Skip the images. Copy the records exactly as written.

■ ■ ■ ■

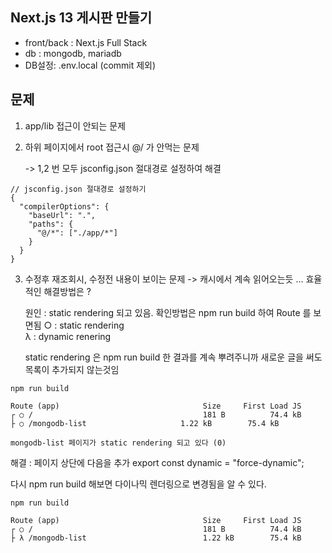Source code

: ## Next.js 13 게시판 만들기

- front/back : Next.js Full Stack
- db : mongodb, mariadb
- DB설정: .env.local (commit 제외)

## 문제

1. app/lib 접근이 안되는 문제
2. 하위 페이지에서 root 접근시 @/ 가 안먹는 문제

   -> 1,2 번 모두 jsconfig.json 절대경로 설정하여 해결

```
// jsconfig.json 절대경로 설정하기
{
  "compilerOptions": {
    "baseUrl": ".",
    "paths": {
      "@/*": ["./app/*"]
    }
  }
}
```

3. 수정후 재조회시, 수정전 내용이 보이는 문제
   -> 캐시에서 계속 읽어오는듯 ... 효율적인 해결방법은 ?

   원인 : static rendering 되고 있음.
   확인방법은 npm run build 하여 Route 를 보면됨
   ○ : static rendering  
   λ : dynamic renering

   static rendering 은 npm run build 한 결과를 계속 뿌려주니까
   새로운 글을 써도 목록이 추가되지 않는것임

```
npm run build

Route (app)                                Size     First Load JS
┌ ○ /                                      181 B          74.4 kB
├ ○ /mongodb-list                     1.22 kB        75.4 kB

mongodb-list 페이지가 static rendering 되고 있다 (0)
```

해결 : 페이지 상단에 다음을 추가
export const dynamic = "force-dynamic";

다시 npm run build 해보면 다이나믹 렌더링으로 변경됨을 알 수 있다.

```
npm run build

Route (app)                                Size     First Load JS
┌ ○ /                                      181 B          74.4 kB
├ λ /mongodb-list                          1.22 kB        75.4 kB
```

■ ■ ■ ■

* **Solved problem**:
Source code

: ## Next.js 13 게시판 만들기

- front/back : Next.js Full Stack
- db : mongodb, mariadb
- DB설정: .env.local (commit 제외)

## 문제

1. app/lib 접근이 안되는 문제
2. 하위 페이지에서 root 접근시 @/ 가 안먹는 문제

   -> 1,2 번 모두 jsconfig.json 절대경로 설정하여 해결

```
// jsconfig.json 절대경로 설정하기
{
  "compilerOptions": {
    "baseUrl": ".",
    "paths": {
      "@/*": ["./app/*"]
    }
  }
}
```

3. 수정후 재조회시, 수정전 내용이 보이는 문제
   -> 캐시에서 계속 읽어오는듯 ... 효율적인 해결방법은 ?

   원인 : static rendering 되고 있음.
   확인방법은 npm run build 하여 Route 를 보면됨
   ○ : static rendering  
   λ : dynamic renering

   static rendering 은 npm run build 한 결과를 계속 뿌려주니까
   새로운 글을 써도 목록이 추가되지 않는것임

```
npm run build

Route (app)                                Size     First Load JS
┌ ○ /                                      181 B          74.4 kB
├ ○ /mongodb-list                     1.22 kB        75.4 kB

mongodb-list 페이지가 static rendering 되고 있다 (0)
```

해결 : 페이지 상단에 다음을 추가
export const dynamic = "force-dynamic";

다시 npm run build 해보면 다이나믹 렌더링으로 변경됨을 알 수 있다.

```
npm run build

Route (app)                                Size     First Load JS
┌ ○ /                                      181 B          74.4 kB
├ λ /mongodb-list                          1.22 kB        75.4 kB
```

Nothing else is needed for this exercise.